Of course the only way to REALLY prove this "theory," is for
people to have the experience themselves.
Then they know it is no longer just a "theory." Whatever technical definitions of a word,
one may use, if the mind set of the person you are communicating with, uses the word to mean a theory that is proposed but not accepted yet, then
they want to see proof. In this case
all the documentary or theoretical proofs are just considered speculative,
unles they too can share the experience.
For instance, trying to explain gravity to people who always lived in
weightlessness, would require many words, and formulas, but not until someone falls under the sway of gravity how
could they understand it? Very few
people are equipped to understand what they have not yet experienced, no matter
how exceptional the explanations. To
ask people to accept what one says on blind faith, is what most religions have
tried to do.
>For a
person with a little bit of help and guiding, to totally change their view
about entheogens, would require a large dose and a little bravery and seeking
mind. First find brave people, then
find those with a seeking mind. That is
asking alot from the kind of population
that we fo=ind around us.
>Even
in the 60's with many people experimenting, only a small percentage of those
experimenters, 10 years later, would defend the use of entheogens. I knew many people who had semi-heavy
experiences, but ten years later they were party people doing budweiser and
coke and 20 or 30 years later they repudiate Entheogens, as though their experiences
meant nothing. Some one had written (I
don't remember who) that 2-4% percent of people who experiemented with
Entheogens in the sixites, had the kind of life changing experience that they
would say were religious experiences. Most of them, even those who became
religious due to LSD experience, tend to deny that entheogens as just
temporary--they buy into the guru chatter about "real" meditation, or
later actually denouce it as "drug induced," fantasy.
>To me
their were many reasons for this.
Dosage, polypharmacy-- washing down "acid" with budweisers.

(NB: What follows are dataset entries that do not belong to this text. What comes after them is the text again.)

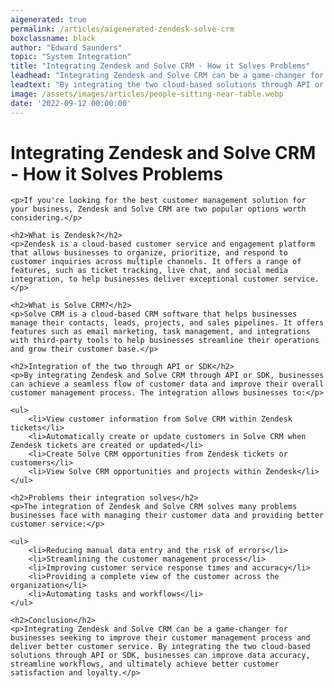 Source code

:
```yaml
---
aigenerated: true
permalink: /articles/aigenerated-zendesk-solve-crm
boxclassname: black
author: "Edward Saunders"
topic: "System Integration"
title: "Integrating Zendesk and Solve CRM - How it Solves Problems"
leadhead: "Integrating Zendesk and Solve CRM can be a game-changer for businesses seeking to improve their customer management process and deliver better customer service"
leadtext: "By integrating the two cloud-based solutions through API or SDK, businesses can improve data accuracy, streamline workflows, and ultimately achieve better customer satisfaction and loyalty."
image: /assets/images/articles/people-sitting-near-table.webp
date: '2022-09-12 00:00:00'
---
```

<div class="arttext">	<h1>Integrating Zendesk and Solve CRM - How it Solves Problems</h1>

	<p>If you're looking for the best customer management solution for your business, Zendesk and Solve CRM are two popular options worth considering.</p>

	<h2>What is Zendesk?</h2>
	<p>Zendesk is a cloud-based customer service and engagement platform that allows businesses to organize, prioritize, and respond to customer inquiries across multiple channels. It offers a range of features, such as ticket tracking, live chat, and social media integration, to help businesses deliver exceptional customer service.</p>

	<h2>What is Solve CRM?</h2>
	<p>Solve CRM is a cloud-based CRM software that helps businesses manage their contacts, leads, projects, and sales pipelines. It offers features such as email marketing, task management, and integrations with third-party tools to help businesses streamline their operations and grow their customer base.</p>

	<h2>Integration of the two through API or SDK</h2>
	<p>By integrating Zendesk and Solve CRM through API or SDK, businesses can achieve a seamless flow of customer data and improve their overall customer management process. The integration allows businesses to:</p>

	<ul>
		<li>View customer information from Solve CRM within Zendesk tickets</li>
		<li>Automatically create or update customers in Solve CRM when Zendesk tickets are created or updated</li>
		<li>Create Solve CRM opportunities from Zendesk tickets or customers</li>
		<li>View Solve CRM opportunities and projects within Zendesk</li>
	</ul>

	<h2>Problems their integration solves</h2>
	<p>The integration of Zendesk and Solve CRM solves many problems businesses face with managing their customer data and providing better customer service:</p>

	<ul>
		<li>Reducing manual data entry and the risk of errors</li>
		<li>Streamlining the customer management process</li>
		<li>Improving customer service response times and accuracy</li>
		<li>Providing a complete view of the customer across the organization</li>
		<li>Automating tasks and workflows</li>
	</ul>

	<h2>Conclusion</h2>
	<p>Integrating Zendesk and Solve CRM can be a game-changer for businesses seeking to improve their customer management process and deliver better customer service. By integrating the two cloud-based solutions through API or SDK, businesses can improve data accuracy, streamline workflows, and ultimately achieve better customer satisfaction and loyalty.</p>
</div> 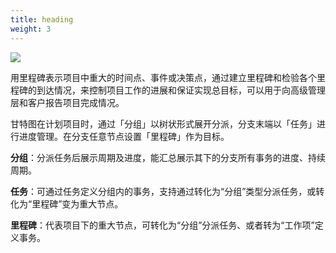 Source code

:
 ```yaml
---
title: heading
weight: 3
---
```

![](https://gblobscdn.gitbook.com/assets%2F-LwaVKD2ubnvih41lKK_%2F-M8Q1lAhpLD6K0IZyyUe%2F-M8Tcyq0btURtR1SbAWL%2F%E9%A1%B9%E7%9B%AE%E9%9B%86%E6%88%90%E5%91%98.gif?alt=media&token=7a555e6e-e15d-4830-abce-558bbb5e8346)

用里程碑表示项目中重大的时间点、事件或决策点，通过建立里程碑和检验各个里程碑的到达情况，来控制项目工作的进展和保证实现总目标，可以用于向高级管理层和客户报告项目完成情况。

甘特图在计划项目时，通过「分组」以树状形式展开分派，分支末端以「任务」进行进度管理。在分支任意节点设置「里程碑」作为目标。

**分组**：分派任务后展示周期及进度，能汇总展示其下的分支所有事务的进度、持续周期。

**任务**：可通过任务定义分组内的事务，支持通过转化为“分组”类型分派任务，或转化为“里程碑”变为重大节点。

**里程碑**：代表项目下的重大节点，可转化为“分组”分派任务、或者转为“工作项”定义事务。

Rolling donuts across the floor at Winchells Donuts instead of focusing while
using the entheogen, distractions, inability to let go of ego, setting,
etc. all those things.
The most
important measure for me, as the person who has to exert energy to think and
research, has always been the progress of my own understanding. Extreme solipsism: I assume no one else
exists to read this. Nothing stops
anyone from eavesdropping.
I wrote
about the doubtful significance of my poll about what people want to read. If I am currently obsessed with
schizophrenia and read and post about that subject, that will attract people
interested in that subject, who find my views worth reading. That self-selected audience would then vote
"we'd like to see schizophrenia covered" at my poll. So I have to take the poll results with a
grain of salt.
Ultimately,
due to the controversial nature of the 3 main topics I'm connecting, I can
never know my audience. Suppose Douglas
Hofstadter sees my material and is excited because his true secret interests
that motivated Godel Escher Bach are determinism, entheogens, and the Christ
myth. Do you think he would join this
publically visible discussion group and post?

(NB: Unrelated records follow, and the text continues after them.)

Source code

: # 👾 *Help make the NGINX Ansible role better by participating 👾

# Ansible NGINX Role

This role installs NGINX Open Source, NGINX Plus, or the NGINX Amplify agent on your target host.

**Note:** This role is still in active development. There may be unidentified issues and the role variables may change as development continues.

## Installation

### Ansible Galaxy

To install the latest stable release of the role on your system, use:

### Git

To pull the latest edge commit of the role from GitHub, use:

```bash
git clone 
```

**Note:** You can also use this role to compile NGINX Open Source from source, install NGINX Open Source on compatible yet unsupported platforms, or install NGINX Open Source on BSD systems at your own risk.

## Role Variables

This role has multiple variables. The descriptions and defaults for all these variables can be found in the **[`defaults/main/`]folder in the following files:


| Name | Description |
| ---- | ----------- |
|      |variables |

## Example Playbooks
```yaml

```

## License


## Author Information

Highly unlikely. I not only
write to an android audience, but an android audience that is silent and
invisible of practical necessity. This
writing is then a public soliloquy for an unseen and possibly absent audience.
When
writing online, I have always (for ten years) ignored personal particulars,
anyway, to avoid petty socializing (flame wars and conformist chit-chat). I have always written in an impersonal,
free-form article style, with a consistently mixed result of "amazing, the
best posting I have ever read" and complaints that, in the end, amount to
vague gripes about my throwing out the unwritten rulebook of conformity of
style, posting frequency and regularity, length, and personal niceties.
With rare
exceptions that just prove the rule, people don't care to read even the most
perfect and profound writings about ego death.
Most people don't read anything at all ever, period. A stoic apathy is required. I'm prepared to be in complete disagreement
with every last person, and additionally for everyone to have not the slightest
interest. I write to know, not to be
read, though I intend to make clear writing available in case I forget and want
to re-learn the ideas by buying my book.
I have a
deep respect for those who care not.
They are my most helpful audience.
Next comes those who are in complete disagreement -- they've helped me
the most. Those who agree are useless
and contribute nothing. What did Freke
and Gandy do for me? Nothing, they
simply agreed with me. What use is
that? It was a waste of time.
_________
For the official
record, however: they disagreed with all my ideas and insisted I just have to
drop my interest in determinism and entheogens and study Literalist
Christianity. In fact, they've become
born-again Baptists, confessing the Historical, Supernatural Jesus as their
Lord and Savior. "Don't forget,
brother," they said as we parted, pressing some Jack Chick tracts into my
hand, "Hell is hot, and eternity is a long time!"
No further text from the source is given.